ACTIVITY
Transcribe each record precisely; images stay out.

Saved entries

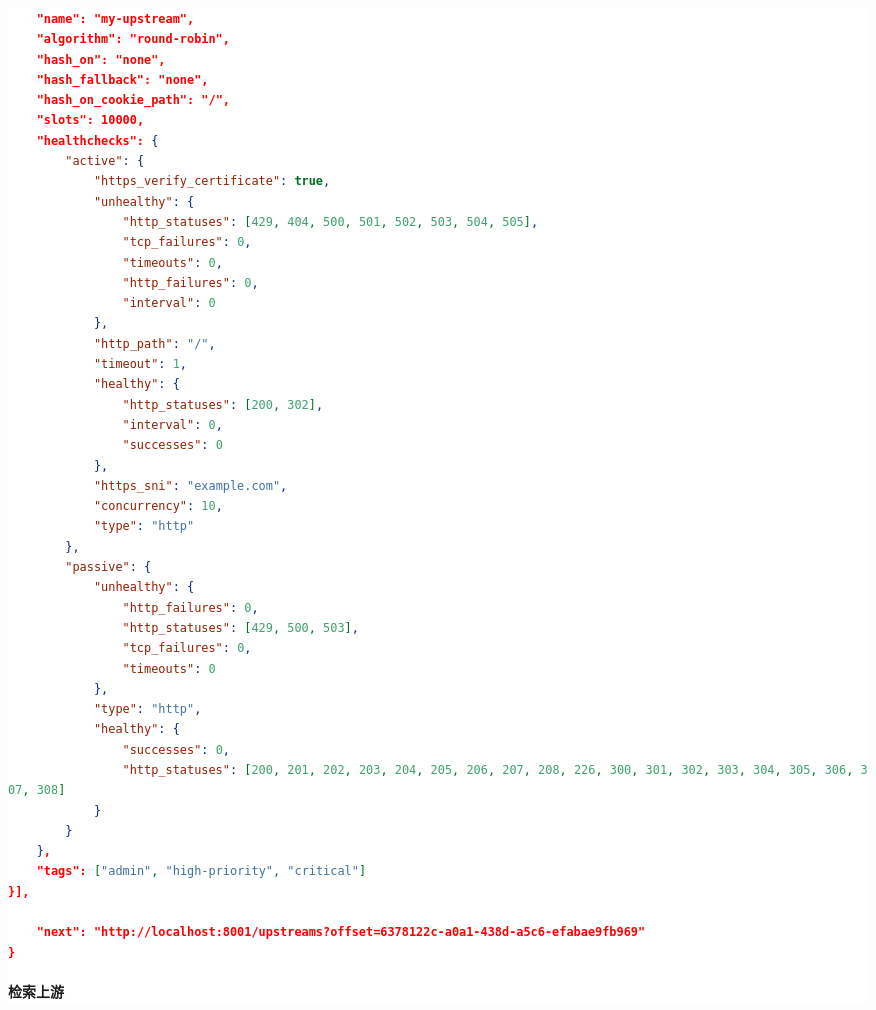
 ```json
    "name": "my-upstream",
    "algorithm": "round-robin",
    "hash_on": "none",
    "hash_fallback": "none",
    "hash_on_cookie_path": "/",
    "slots": 10000,
    "healthchecks": {
        "active": {
            "https_verify_certificate": true,
            "unhealthy": {
                "http_statuses": [429, 404, 500, 501, 502, 503, 504, 505],
                "tcp_failures": 0,
                "timeouts": 0,
                "http_failures": 0,
                "interval": 0
            },
            "http_path": "/",
            "timeout": 1,
            "healthy": {
                "http_statuses": [200, 302],
                "interval": 0,
                "successes": 0
            },
            "https_sni": "example.com",
            "concurrency": 10,
            "type": "http"
        },
        "passive": {
            "unhealthy": {
                "http_failures": 0,
                "http_statuses": [429, 500, 503],
                "tcp_failures": 0,
                "timeouts": 0
            },
            "type": "http",
            "healthy": {
                "successes": 0,
                "http_statuses": [200, 201, 202, 203, 204, 205, 206, 207, 208, 226, 300, 301, 302, 303, 304, 305, 306, 307, 308]
            }
        }
    },
    "tags": ["admin", "high-priority", "critical"]
}],

    "next": "http://localhost:8001/upstreams?offset=6378122c-a0a1-438d-a5c6-efabae9fb969"
}
```



#### 检索上游
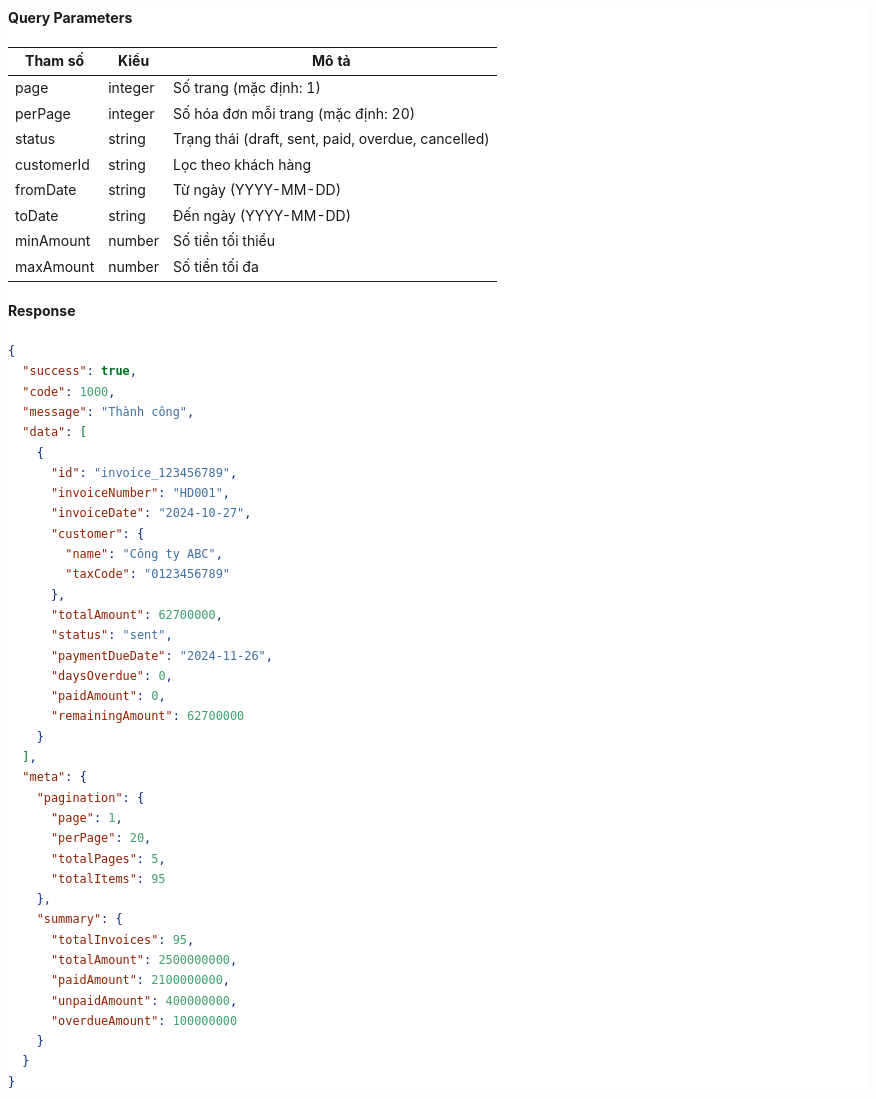 #### Query Parameters

| Tham số    | Kiểu    | Mô tả                                              |
| ---------- | ------- | -------------------------------------------------- |
| page       | integer | Số trang (mặc định: 1)                             |
| perPage    | integer | Số hóa đơn mỗi trang (mặc định: 20)                |
| status     | string  | Trạng thái (draft, sent, paid, overdue, cancelled) |
| customerId | string  | Lọc theo khách hàng                                |
| fromDate   | string  | Từ ngày (YYYY-MM-DD)                               |
| toDate     | string  | Đến ngày (YYYY-MM-DD)                              |
| minAmount  | number  | Số tiền tối thiểu                                  |
| maxAmount  | number  | Số tiền tối đa                                     |

#### Response

```json
{
  "success": true,
  "code": 1000,
  "message": "Thành công",
  "data": [
    {
      "id": "invoice_123456789",
      "invoiceNumber": "HD001",
      "invoiceDate": "2024-10-27",
      "customer": {
        "name": "Công ty ABC",
        "taxCode": "0123456789"
      },
      "totalAmount": 62700000,
      "status": "sent",
      "paymentDueDate": "2024-11-26",
      "daysOverdue": 0,
      "paidAmount": 0,
      "remainingAmount": 62700000
    }
  ],
  "meta": {
    "pagination": {
      "page": 1,
      "perPage": 20,
      "totalPages": 5,
      "totalItems": 95
    },
    "summary": {
      "totalInvoices": 95,
      "totalAmount": 2500000000,
      "paidAmount": 2100000000,
      "unpaidAmount": 400000000,
      "overdueAmount": 100000000
    }
  }
}
```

RESULT OF THE EXERCISE
 ```json
    "name": "my-upstream",
    "algorithm": "round-robin",
    "hash_on": "none",
    "hash_fallback": "none",
    "hash_on_cookie_path": "/",
    "slots": 10000,
    "healthchecks": {
        "active": {
            "https_verify_certificate": true,
            "unhealthy": {
                "http_statuses": [429, 404, 500, 501, 502, 503, 504, 505],
                "tcp_failures": 0,
                "timeouts": 0,
                "http_failures": 0,
                "interval": 0
            },
            "http_path": "/",
            "timeout": 1,
            "healthy": {
                "http_statuses": [200, 302],
                "interval": 0,
                "successes": 0
            },
            "https_sni": "example.com",
            "concurrency": 10,
            "type": "http"
        },
        "passive": {
            "unhealthy": {
                "http_failures": 0,
                "http_statuses": [429, 500, 503],
                "tcp_failures": 0,
                "timeouts": 0
            },
            "type": "http",
            "healthy": {
                "successes": 0,
                "http_statuses": [200, 201, 202, 203, 204, 205, 206, 207, 208, 226, 300, 301, 302, 303, 304, 305, 306, 307, 308]
            }
        }
    },
    "tags": ["admin", "high-priority", "critical"]
}],

    "next": "http://localhost:8001/upstreams?offset=6378122c-a0a1-438d-a5c6-efabae9fb969"
}
```



#### 检索上游
 #### Query Parameters

| Tham số    | Kiểu    | Mô tả                                              |
| ---------- | ------- | -------------------------------------------------- |
| page       | integer | Số trang (mặc định: 1)                             |
| perPage    | integer | Số hóa đơn mỗi trang (mặc định: 20)                |
| status     | string  | Trạng thái (draft, sent, paid, overdue, cancelled) |
| customerId | string  | Lọc theo khách hàng                                |
| fromDate   | string  | Từ ngày (YYYY-MM-DD)                               |
| toDate     | string  | Đến ngày (YYYY-MM-DD)                              |
| minAmount  | number  | Số tiền tối thiểu                                  |
| maxAmount  | number  | Số tiền tối đa                                     |

#### Response

```json
{
  "success": true,
  "code": 1000,
  "message": "Thành công",
  "data": [
    {
      "id": "invoice_123456789",
      "invoiceNumber": "HD001",
      "invoiceDate": "2024-10-27",
      "customer": {
        "name": "Công ty ABC",
        "taxCode": "0123456789"
      },
      "totalAmount": 62700000,
      "status": "sent",
      "paymentDueDate": "2024-11-26",
      "daysOverdue": 0,
      "paidAmount": 0,
      "remainingAmount": 62700000
    }
  ],
  "meta": {
    "pagination": {
      "page": 1,
      "perPage": 20,
      "totalPages": 5,
      "totalItems": 95
    },
    "summary": {
      "totalInvoices": 95,
      "totalAmount": 2500000000,
      "paidAmount": 2100000000,
      "unpaidAmount": 400000000,
      "overdueAmount": 100000000
    }
  }
}
```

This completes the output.